FIG. 1 is a side view of a buckle seat belt system containing the webbing adjuster of this invention partially cut away along lines 1--1 of FIG. 2.
FIG. 2 is a top view of a buckle with the latch cover, latch sub-assembly and connector removed, showing the buckle base frame and the webbing adjuster of this invention.
FIG. 3 is an exploded view in perspective of the load bar and keeper of the webbing adjuster of this invention.
FIG. 4 is a side view, partially in cross-section, of a prior art webbing adjuster in the adjustment and normal load mode.
FIG. 5 is a side view, partially in cross-section, of the prior art webbing adjuster of FIG. 4 under high load conditions.
FIG. 6 is a side view, partially in cross-section, of the webbing adjuster assembly of this invention shown in the adjustment mode for lengthening the webbing.
FIG. 7 is a side view, partially in cross-section, of the webbing adjuster assembly of this invention shown in the adjustment mode for shortening the webbing.
FIG. 8 is an enlarged partial side view in cross-section of the load bar, keeper and bar stop of this invention when locked under both normal and high conditions.
FIG. 9 is a view of the keeper and the end portion of the load bar of this invention in cross-section prior to press fit assembly.
FIG. 10 is a cross-sectional view of a portion of the load bar and keeper of this invention taken along lines 10--10 of FIG. 1.
FIG. 1 shows a lap seat belt system including a buckle 50 and a buckle connector 44 joining together the webbing 36 on the right side and webbing 38 on the left side to form the lap belt. The buckle 50 includes a base frame 51 having side flanges 25 in which the webbing adjuster 20 forming the present invention is mounted. Also shown therein is the buckle cover 40 and accompanying latch assembly including the ratchet 41 and spring 42 which are mounted about shaft 43 to releaseably engage the buckle connector 44. The webbing adjuster 20 includes the load bar 22 slideably supported in canted slots 24 of the upstanding side of flanges 25 by means of two keepers 23 located at opposite ends of the load bar 22.

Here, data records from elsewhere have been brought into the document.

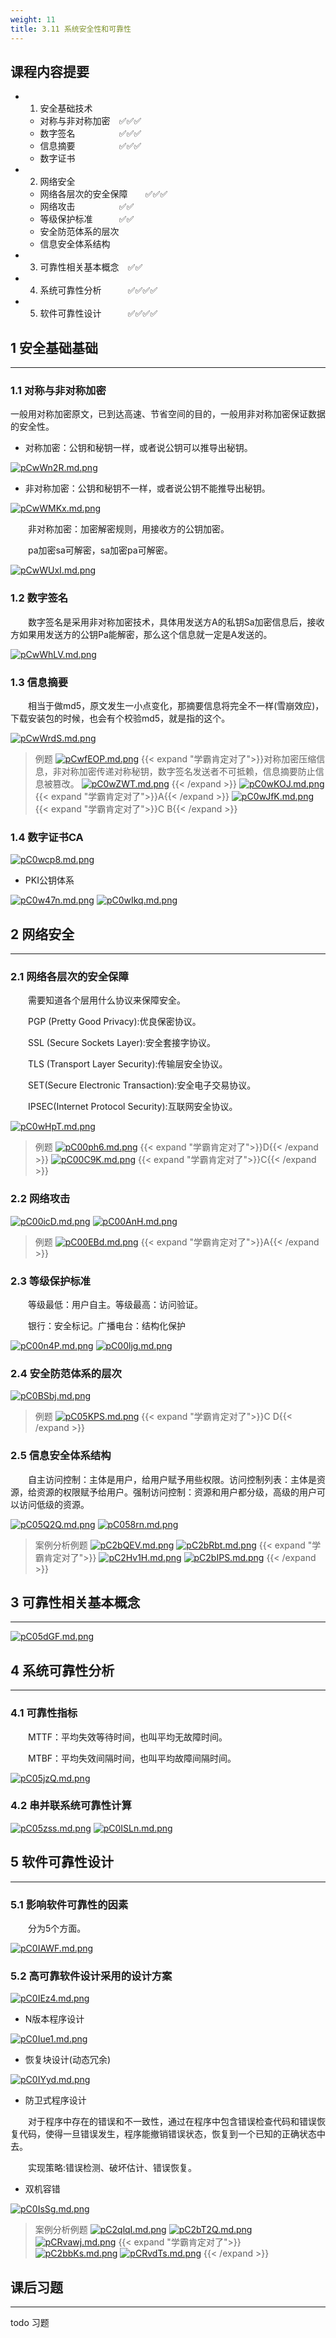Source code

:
 ```yaml
---
weight: 11
title: 3.11 系统安全性和可靠性
---
```


## 课程内容提要

- 1. 安全基础技术
  - 对称与非对称加密&emsp;✅✅✅
  - 数字签名&emsp;&emsp;&emsp;&emsp;&emsp;✅✅✅
  - 信息摘要&emsp;&emsp;&emsp;&emsp;&emsp;✅✅✅
  - 数字证书
- 2. 网络安全
  - 网络各层次的安全保障&emsp;&emsp;✅✅✅
  - 网络攻击&emsp;&emsp;&emsp;&emsp;&emsp;✅✅
  - 等级保护标准&emsp;&emsp;&emsp;✅✅
  - 安全防范体系的层次
  - 信息安全体系结构
- 3. 可靠性相关基本概念&emsp;✅✅
- 4. 系统可靠性分析&emsp;&emsp;&emsp;✅✅✅✅
- 5. 软件可靠性设计&emsp;&emsp;&emsp;✅✅✅✅

## 1 安全基础基础

---

### 1.1 对称与非对称加密

一般用对称加密原文，已到达高速、节省空间的目的，一般用非对称加密保证数据的安全性。

- 对称加密：公钥和秘钥一样，或者说公钥可以推导出秘钥。

[![pCwWn2R.md.png](https://s1.ax1x.com/2023/06/29/pCwWn2R.md.png)](https://imgse.com/i/pCwWn2R)

- 非对称加密：公钥和秘钥不一样，或者说公钥不能推导出秘钥。

[![pCwWMKx.md.png](https://s1.ax1x.com/2023/06/29/pCwWMKx.md.png)](https://imgse.com/i/pCwWMKx)

&emsp;&emsp;非对称加密：加密解密规则，用接收方的公钥加密。

&emsp;&emsp;pa加密sa可解密，sa加密pa可解密。

[![pCwWUxI.md.png](https://s1.ax1x.com/2023/06/29/pCwWUxI.md.png)](https://imgse.com/i/pCwWUxI)

### 1.2 数字签名

&emsp;&emsp;数字签名是采用非对称加密技术，具体用发送方A的私钥Sa加密信息后，接收方如果用发送方的公钥Pa能解密，那么这个信息就一定是A发送的。

[![pCwWhLV.md.png](https://s1.ax1x.com/2023/06/29/pCwWhLV.md.png)](https://imgse.com/i/pCwWhLV)

### 1.3 信息摘要

&emsp;&emsp;相当于做md5，原文发生一小点变化，那摘要信息将完全不一样(雪崩效应)，下载安装包的时候，也会有个校验md5，就是指的这个。

[![pCwWrdS.md.png](https://s1.ax1x.com/2023/06/29/pCwWrdS.md.png)](https://imgse.com/i/pCwWrdS)

>例题
[![pCwfEOP.md.png](https://s1.ax1x.com/2023/06/29/pCwfEOP.md.png)](https://imgse.com/i/pCwfEOP)
{{< expand "学霸肯定对了">}}对称加密压缩信息，非对称加密传递对称秘钥，数字签名发送者不可抵赖，信息摘要防止信息被篡改。
[![pC0wZWT.md.png](https://s1.ax1x.com/2023/06/30/pC0wZWT.md.png)](https://imgse.com/i/pC0wZWT)
{{< /expand >}}
[![pC0wKOJ.md.png](https://s1.ax1x.com/2023/06/30/pC0wKOJ.md.png)](https://imgse.com/i/pC0wKOJ)
{{< expand "学霸肯定对了">}}A{{< /expand >}}
[![pC0wJfK.md.png](https://s1.ax1x.com/2023/06/30/pC0wJfK.md.png)](https://imgse.com/i/pC0wJfK)
{{< expand "学霸肯定对了">}}C B{{< /expand >}}

### 1.4 数字证书CA

[![pC0wcp8.md.png](https://s1.ax1x.com/2023/06/30/pC0wcp8.md.png)](https://imgse.com/i/pC0wcp8)

- PKI公钥体系

[![pC0w47n.md.png](https://s1.ax1x.com/2023/06/30/pC0w47n.md.png)](https://imgse.com/i/pC0w47n)
[![pC0wIkq.md.png](https://s1.ax1x.com/2023/06/30/pC0wIkq.md.png)](https://imgse.com/i/pC0wIkq)

## 2 网络安全

---

### 2.1 网络各层次的安全保障

&emsp;&emsp;需要知道各个层用什么协议来保障安全。

&emsp;&emsp;PGP (Pretty Good Privacy):优良保密协议。

&emsp;&emsp;SSL (Secure Sockets Layer):安全套接字协议。

&emsp;&emsp;TLS (Transport Layer Security):传输层安全协议。

&emsp;&emsp;SET(Secure Electronic Transaction):安全电子交易协议。

&emsp;&emsp;IPSEC(Internet Protocol Security):互联网安全协议。

[![pC0wHpT.md.png](https://s1.ax1x.com/2023/06/30/pC0wHpT.md.png)](https://imgse.com/i/pC0wHpT)

>例题
[![pC00ph6.md.png](https://s1.ax1x.com/2023/06/30/pC00ph6.md.png)](https://imgse.com/i/pC00ph6)
{{< expand "学霸肯定对了">}}D{{< /expand >}}
[![pC00C9K.md.png](https://s1.ax1x.com/2023/06/30/pC00C9K.md.png)](https://imgse.com/i/pC00C9K)
{{< expand "学霸肯定对了">}}C{{< /expand >}}

### 2.2 网络攻击

[![pC00icD.md.png](https://s1.ax1x.com/2023/06/30/pC00icD.md.png)](https://imgse.com/i/pC00icD)
[![pC00AnH.md.png](https://s1.ax1x.com/2023/06/30/pC00AnH.md.png)](https://imgse.com/i/pC00AnH)

>例题
[![pC00EBd.md.png](https://s1.ax1x.com/2023/06/30/pC00EBd.md.png)](https://imgse.com/i/pC00EBd)
{{< expand "学霸肯定对了">}}A{{< /expand >}}

### 2.3 等级保护标准

&emsp;&emsp;等级最低：用户自主。等级最高：访问验证。

&emsp;&emsp;银行：安全标记。广播电台：结构化保护

[![pC00n4P.md.png](https://s1.ax1x.com/2023/06/30/pC00n4P.md.png)](https://imgse.com/i/pC00n4P)
[![pC00ljg.md.png](https://s1.ax1x.com/2023/06/30/pC00ljg.md.png)](https://imgse.com/i/pC00ljg)

### 2.4 安全防范体系的层次

[![pC0BSbj.md.png](https://s1.ax1x.com/2023/06/30/pC0BSbj.md.png)](https://imgse.com/i/pC0BSbj)

>例题
[![pC05KPS.md.png](https://s1.ax1x.com/2023/06/30/pC05KPS.md.png)](https://imgse.com/i/pC05KPS)
{{< expand "学霸肯定对了">}}C D{{< /expand >}}

### 2.5 信息安全体系结构

&emsp;&emsp;自主访问控制：主体是用户，给用户赋予用些权限。访问控制列表：主体是资源，给资源的权限赋予给用户。强制访问控制：资源和用户都分级，高级的用户可以访问低级的资源。

[![pC05Q2Q.md.png](https://s1.ax1x.com/2023/06/30/pC05Q2Q.md.png)](https://imgse.com/i/pC05Q2Q)
[![pC058rn.md.png](https://s1.ax1x.com/2023/06/30/pC058rn.md.png)](https://imgse.com/i/pC058rn)

>案例分析例题
[![pC2bQEV.md.png](https://s1.ax1x.com/2023/07/10/pC2bQEV.md.png)](https://imgse.com/i/pC2bQEV)
[![pC2bRbt.md.png](https://s1.ax1x.com/2023/07/10/pC2bRbt.md.png)](https://imgse.com/i/pC2bRbt)
{{< expand "学霸肯定对了">}}
[![pC2Hv1H.md.png](https://s1.ax1x.com/2023/07/10/pC2Hv1H.md.png)](https://imgse.com/i/pC2Hv1H)
[![pC2bIPS.md.png](https://s1.ax1x.com/2023/07/10/pC2bIPS.md.png)](https://imgse.com/i/pC2bIPS)
{{< /expand >}}

## 3 可靠性相关基本概念

---

[![pC05dGF.md.png](https://s1.ax1x.com/2023/06/30/pC05dGF.md.png)](https://imgse.com/i/pC05dGF)

## 4 系统可靠性分析

---

### 4.1 可靠性指标

&emsp;&emsp;MTTF：平均失效等待时间，也叫平均无故障时间。

&emsp;&emsp;MTBF：平均失效间隔时间，也叫平均故障间隔时间。

[![pC05jzQ.md.png](https://s1.ax1x.com/2023/06/30/pC05jzQ.md.png)](https://imgse.com/i/pC05jzQ)

### 4.2 串并联系统可靠性计算

[![pC05zss.md.png](https://s1.ax1x.com/2023/06/30/pC05zss.md.png)](https://imgse.com/i/pC05zss)
[![pC0ISLn.md.png](https://s1.ax1x.com/2023/06/30/pC0ISLn.md.png)](https://imgse.com/i/pC0ISLn)

## 5 软件可靠性设计

---

### 5.1 影响软件可靠性的因素

&emsp;&emsp;分为5个方面。

[![pC0IAWF.md.png](https://s1.ax1x.com/2023/06/30/pC0IAWF.md.png)](https://imgse.com/i/pC0IAWF)

### 5.2 高可靠软件设计采用的设计方案

[![pC0IEz4.md.png](https://s1.ax1x.com/2023/06/30/pC0IEz4.md.png)](https://imgse.com/i/pC0IEz4)

- N版本程序设计

[![pC0Iue1.md.png](https://s1.ax1x.com/2023/06/30/pC0Iue1.md.png)](https://imgse.com/i/pC0Iue1)

- 恢复块设计(动态冗余)

[![pC0IYyd.md.png](https://s1.ax1x.com/2023/06/30/pC0IYyd.md.png)](https://imgse.com/i/pC0IYyd)

- 防卫式程序设计

&emsp;&emsp;对于程序中存在的错误和不一致性，通过在程序中包含错误检查代码和错误恢复代码，使得一旦错误发生，程序能撤销错误状态，恢复到一个已知的正确状态中去。

&emsp;&emsp;实现策略:错误检测、破坏估计、错误恢复。

- 双机容错

[![pC0IsSg.md.png](https://s1.ax1x.com/2023/06/30/pC0IsSg.md.png)](https://imgse.com/i/pC0IsSg)

>案例分析例题
[![pC2qlqI.md.png](https://s1.ax1x.com/2023/07/10/pC2qlqI.md.png)](https://imgse.com/i/pC2qlqI)
[![pC2bT2Q.md.png](https://s1.ax1x.com/2023/07/10/pC2bT2Q.md.png)](https://imgse.com/i/pC2bT2Q)
[![pCRvawj.md.png](https://s1.ax1x.com/2023/07/11/pCRvawj.md.png)](https://imgse.com/i/pCRvawj)
{{< expand "学霸肯定对了">}}
[![pC2bbKs.md.png](https://s1.ax1x.com/2023/07/10/pC2bbKs.md.png)](https://imgse.com/i/pC2bbKs)
[![pCRvdTs.md.png](https://s1.ax1x.com/2023/07/11/pCRvdTs.md.png)](https://imgse.com/i/pCRvdTs)
{{< /expand >}}

## 课后习题

---

todo 习题
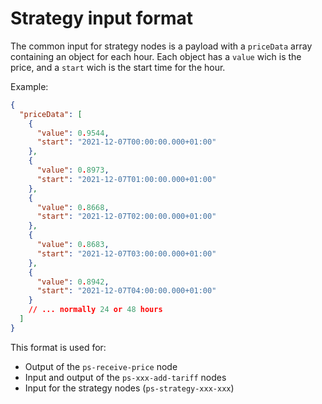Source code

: # Strategy input format

The common input for strategy nodes is a payload with a `priceData` array containing an object for each hour. Each object has a `value` wich is the price, and a `start` wich is the start time for the hour.

Example:

```json
{
  "priceData": [
    {
      "value": 0.9544,
      "start": "2021-12-07T00:00:00.000+01:00"
    },
    {
      "value": 0.8973,
      "start": "2021-12-07T01:00:00.000+01:00"
    },
    {
      "value": 0.8668,
      "start": "2021-12-07T02:00:00.000+01:00"
    },
    {
      "value": 0.8683,
      "start": "2021-12-07T03:00:00.000+01:00"
    },
    {
      "value": 0.8942,
      "start": "2021-12-07T04:00:00.000+01:00"
    }
    // ... normally 24 or 48 hours
  ]
}
```

This format is used for:

- Output of the `ps-receive-price` node
- Input and output of the `ps-xxx-add-tariff` nodes
- Input for the strategy nodes (`ps-strategy-xxx-xxx`)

FIG. 2 shows a top view of the buckle 50 with the buckle cover 40 and accompanying latch assembly and buckle connector 44 removed so as to present for view only the base frame 51 and webbing adjuster 20.
As shown in FIGS. 3 and 8, the load bar 22 is generally rectangular in cross-section and is shaped to include a downwardly extending tongue portion 35 having a substantially vertical planar surface 35A. The bar includes transverse rounded edges 37 and 39 and transverse rounded edges 45 and 47 of which the latter are of shorter radii of curvature than the former. Also, and as shown in FIG. 3, the load bar 22 includes a pair of transverse opposing channels 28 for receiving the tines 23A and 23B of a keeper 23 in a press fit relationship.
As may be seen in FIG. 1, installation of webbing 36 is readily accomplished by inserting the free end of the webbing 36A through slot 52 in the bottom of the base frame 51, by passing the webbing clockwise first up on the left side of load bar 22, then over its top, and then down on its right side, and finally back through base frame slot 52 to exit the base frame 51. Sufficient webbing 36 must be pulled through the webbing adjuster 20 to provide a good handhold on the free end of the webbing designated as 36A.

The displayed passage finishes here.